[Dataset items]

———

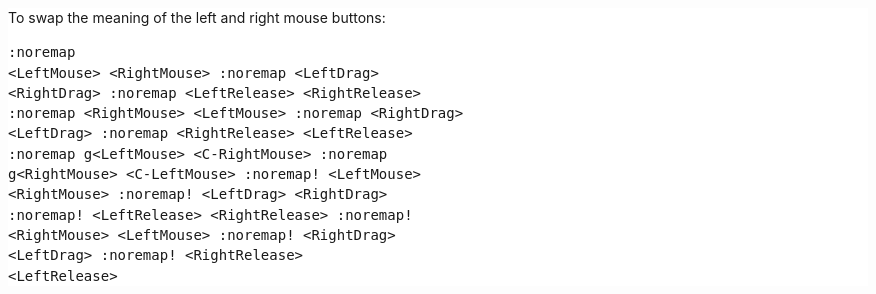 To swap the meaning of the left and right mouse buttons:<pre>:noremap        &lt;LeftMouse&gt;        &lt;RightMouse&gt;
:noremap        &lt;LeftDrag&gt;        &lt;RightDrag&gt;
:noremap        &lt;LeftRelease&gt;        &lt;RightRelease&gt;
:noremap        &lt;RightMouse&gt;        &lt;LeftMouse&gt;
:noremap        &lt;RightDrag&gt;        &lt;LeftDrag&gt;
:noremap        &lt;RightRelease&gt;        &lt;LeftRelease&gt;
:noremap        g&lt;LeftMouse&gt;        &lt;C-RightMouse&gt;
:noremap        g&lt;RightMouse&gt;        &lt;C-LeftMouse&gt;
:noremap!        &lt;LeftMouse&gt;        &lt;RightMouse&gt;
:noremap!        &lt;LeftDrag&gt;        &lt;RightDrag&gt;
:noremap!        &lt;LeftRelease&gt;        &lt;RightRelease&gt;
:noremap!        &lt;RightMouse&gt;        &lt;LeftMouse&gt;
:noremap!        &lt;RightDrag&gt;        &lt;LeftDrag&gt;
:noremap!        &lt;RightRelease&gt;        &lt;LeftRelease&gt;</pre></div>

———

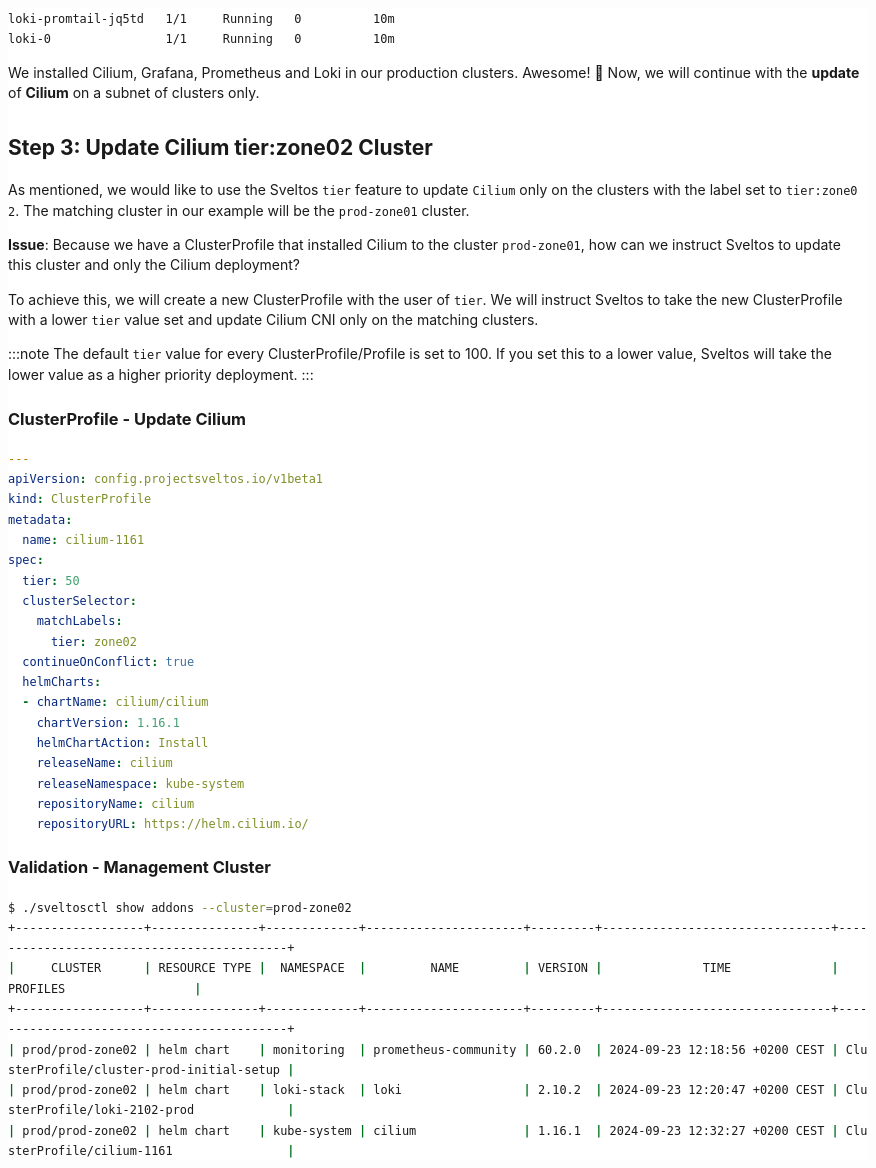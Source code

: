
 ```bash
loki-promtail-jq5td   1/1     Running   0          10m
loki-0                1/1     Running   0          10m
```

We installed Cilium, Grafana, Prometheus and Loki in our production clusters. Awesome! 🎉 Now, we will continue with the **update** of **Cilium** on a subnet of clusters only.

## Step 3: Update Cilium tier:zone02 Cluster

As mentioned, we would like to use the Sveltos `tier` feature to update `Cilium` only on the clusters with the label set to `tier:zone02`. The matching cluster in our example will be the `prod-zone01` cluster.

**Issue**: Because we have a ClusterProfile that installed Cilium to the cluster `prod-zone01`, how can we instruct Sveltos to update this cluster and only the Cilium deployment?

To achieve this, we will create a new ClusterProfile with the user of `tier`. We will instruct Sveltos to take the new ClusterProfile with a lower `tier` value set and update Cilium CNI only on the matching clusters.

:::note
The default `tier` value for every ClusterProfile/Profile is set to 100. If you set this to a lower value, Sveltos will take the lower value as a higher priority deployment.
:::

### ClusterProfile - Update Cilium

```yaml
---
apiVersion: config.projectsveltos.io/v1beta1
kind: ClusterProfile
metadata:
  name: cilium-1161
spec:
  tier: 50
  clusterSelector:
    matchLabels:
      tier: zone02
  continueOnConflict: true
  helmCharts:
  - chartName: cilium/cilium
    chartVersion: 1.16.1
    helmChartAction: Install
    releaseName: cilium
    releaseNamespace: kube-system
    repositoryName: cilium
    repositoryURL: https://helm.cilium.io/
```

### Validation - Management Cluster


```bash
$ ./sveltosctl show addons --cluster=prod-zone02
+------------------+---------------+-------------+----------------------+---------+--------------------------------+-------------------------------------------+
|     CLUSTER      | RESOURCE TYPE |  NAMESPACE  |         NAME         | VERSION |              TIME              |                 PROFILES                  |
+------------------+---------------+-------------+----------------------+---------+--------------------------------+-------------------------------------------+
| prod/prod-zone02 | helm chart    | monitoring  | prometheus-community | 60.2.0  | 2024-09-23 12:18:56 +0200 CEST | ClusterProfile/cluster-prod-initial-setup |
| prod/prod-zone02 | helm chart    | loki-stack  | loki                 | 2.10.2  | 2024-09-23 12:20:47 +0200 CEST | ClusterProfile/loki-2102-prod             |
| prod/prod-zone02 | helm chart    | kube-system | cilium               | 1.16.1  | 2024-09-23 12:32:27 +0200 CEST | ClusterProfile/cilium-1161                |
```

———

TASK TO COMPLETE:
Report each line in the data above that holds the word "RightDrag" by copying it.

TASK OUTPUT:
:noremap        &lt;LeftDrag&gt;        &lt;RightDrag&gt;
:noremap        &lt;RightDrag&gt;        &lt;LeftDrag&gt;
:noremap!        &lt;LeftDrag&gt;        &lt;RightDrag&gt;
:noremap!        &lt;RightDrag&gt;        &lt;LeftDrag&gt;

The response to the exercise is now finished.